- _WHAT YOU SHOULD DO_
Which of the lines in the data mention the string "color"? List them all.
+++ RECORD EXCERPTS +++
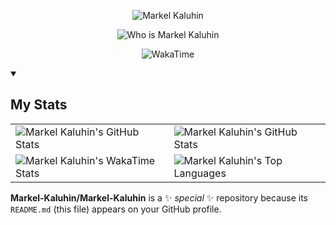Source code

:<p align="center">
    <img alt="Markel Kaluhin" src="https://readme-typing-svg.demolab.com?font=Ubuntu+Mono&size=21&pause=0&color=A1CA40&center=true&vCenter=true&repeat=false&width=435&lines=Markel+Kaluhin"/>
<p>
<p align="center">
    <img alt="Who is Markel Kaluhin" src="https://readme-typing-svg.demolab.com?font=Ubuntu+Mono&size=21&pause=1000&color=A1CA40&center=true&vCenter=true&width=435&lines=12%2B+years+in+Software+Engineering;Full-stack+Development;Architectural+and+Infrastructure+Design;DevOps%2C+CI%2FCD%2C+DBA"/>
<p>

<p align="center">
    <img alt="WakaTime" src="https://wakatime.com/badge/user/5a7d5b04-7687-4a4f-91a4-d662e0063fbd.svg"/>
<p>


<details open>
    <summary><h2>My Stats</h2></summary>

<table border="0">
    <tr>
        <td>
            <img alt="Markel Kaluhin's GitHub Stats" src="http://github-readme-streak-stats.herokuapp.com?user=Markel-Kaluhin&theme=merko&date_format=j%2Fn%5B%2FY%5D"/>
        </td>
        <td>
            <img alt="Markel Kaluhin's GitHub Stats" src="https://github-readme-stats.vercel.app/api?username=Markel-Kaluhin&show_icons=true&theme=merko&rank_icon=github"/>
        </td>
    </tr>
    <tr>
        <td>
            <img alt="Markel Kaluhin's WakaTime Stats" src="https://github-readme-stats.vercel.app/api/wakatime?username=Merkamponius&theme=merko"/>
        </td>
        <td>
            <img alt="Markel Kaluhin's Top Languages" src="https://github-readme-stats.vercel.app/api/top-langs/?username=Markel-Kaluhin&langs_count=20&layout=compact&theme=merko"/>
        </td>
    </tr>
</table>
</details>

**Markel-Kaluhin/Markel-Kaluhin** is a ✨ _special_ ✨ repository because its `README.md` (this file) appears on your GitHub profile.

[//]: # (Here are some ideas to get you started:)

[//]: # ()
[//]: # (- 🔭 I’m currently working on ...)

[//]: # (- 🌱 I’m currently learning ...)

[//]: # (- 👯 I’m looking to collaborate on ...)

[//]: # (- 🤔 I’m looking for help with ...)

[//]: # (- 💬 Ask me about ...)

[//]: # (- 📫 How to reach me: ...)

[//]: # (- 😄 Pronouns: ...)

[//]: # (- ⚡ Fun fact: ...)

<!--START_SECTION:waka-->
<!--END_SECTION:waka-->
+++
- _RESPONSE TO THIS EXERCISE_
    <img alt="Markel Kaluhin" src="https://readme-typing-svg.demolab.com?font=Ubuntu+Mono&size=21&pause=0&color=A1CA40&center=true&vCenter=true&repeat=false&width=435&lines=Markel+Kaluhin"/>
    <img alt="Who is Markel Kaluhin" src="https://readme-typing-svg.demolab.com?font=Ubuntu+Mono&size=21&pause=1000&color=A1CA40&center=true&vCenter=true&width=435&lines=12%2B+years+in+Software+Engineering;Full-stack+Development;Architectural+and+Infrastructure+Design;DevOps%2C+CI%2FCD%2C+DBA"/>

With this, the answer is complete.